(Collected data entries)
· · · · ·

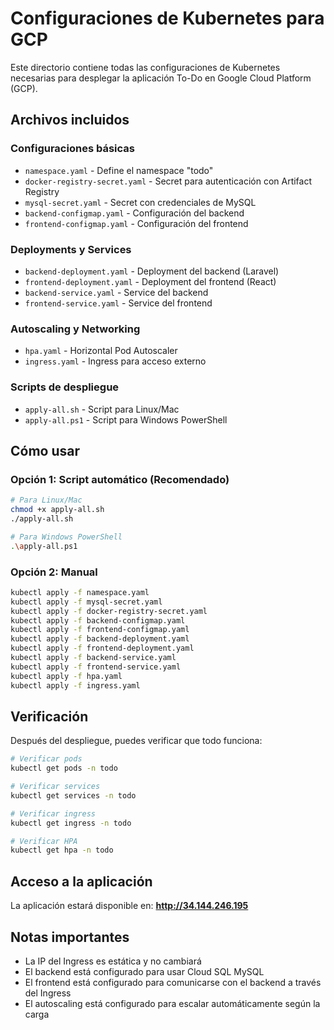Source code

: # Configuraciones de Kubernetes para GCP

Este directorio contiene todas las configuraciones de Kubernetes necesarias para desplegar la aplicación To-Do en Google Cloud Platform (GCP).

## Archivos incluidos

### Configuraciones básicas
- `namespace.yaml` - Define el namespace "todo"
- `docker-registry-secret.yaml` - Secret para autenticación con Artifact Registry
- `mysql-secret.yaml` - Secret con credenciales de MySQL
- `backend-configmap.yaml` - Configuración del backend
- `frontend-configmap.yaml` - Configuración del frontend

### Deployments y Services
- `backend-deployment.yaml` - Deployment del backend (Laravel)
- `frontend-deployment.yaml` - Deployment del frontend (React)
- `backend-service.yaml` - Service del backend
- `frontend-service.yaml` - Service del frontend

### Autoscaling y Networking
- `hpa.yaml` - Horizontal Pod Autoscaler
- `ingress.yaml` - Ingress para acceso externo

### Scripts de despliegue
- `apply-all.sh` - Script para Linux/Mac
- `apply-all.ps1` - Script para Windows PowerShell

## Cómo usar

### Opción 1: Script automático (Recomendado)
```bash
# Para Linux/Mac
chmod +x apply-all.sh
./apply-all.sh

# Para Windows PowerShell
.\apply-all.ps1
```

### Opción 2: Manual
```bash
kubectl apply -f namespace.yaml
kubectl apply -f mysql-secret.yaml
kubectl apply -f docker-registry-secret.yaml
kubectl apply -f backend-configmap.yaml
kubectl apply -f frontend-configmap.yaml
kubectl apply -f backend-deployment.yaml
kubectl apply -f frontend-deployment.yaml
kubectl apply -f backend-service.yaml
kubectl apply -f frontend-service.yaml
kubectl apply -f hpa.yaml
kubectl apply -f ingress.yaml
```

## Verificación

Después del despliegue, puedes verificar que todo funciona:

```bash
# Verificar pods
kubectl get pods -n todo

# Verificar services
kubectl get services -n todo

# Verificar ingress
kubectl get ingress -n todo

# Verificar HPA
kubectl get hpa -n todo
```

## Acceso a la aplicación

La aplicación estará disponible en: **http://34.144.246.195**

## Notas importantes

- La IP del Ingress es estática y no cambiará
- El backend está configurado para usar Cloud SQL MySQL
- El frontend está configurado para comunicarse con el backend a través del Ingress
- El autoscaling está configurado para escalar automáticamente según la carga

· · · · ·

(WORK REQUIRED): Every line above that holds the string "configurado" should be copied into the answer.

(PROBLEM SOLUTION):
- El backend está configurado para usar Cloud SQL MySQL
- El frontend está configurado para comunicarse con el backend a través del Ingress
- El autoscaling está configurado para escalar automáticamente según la carga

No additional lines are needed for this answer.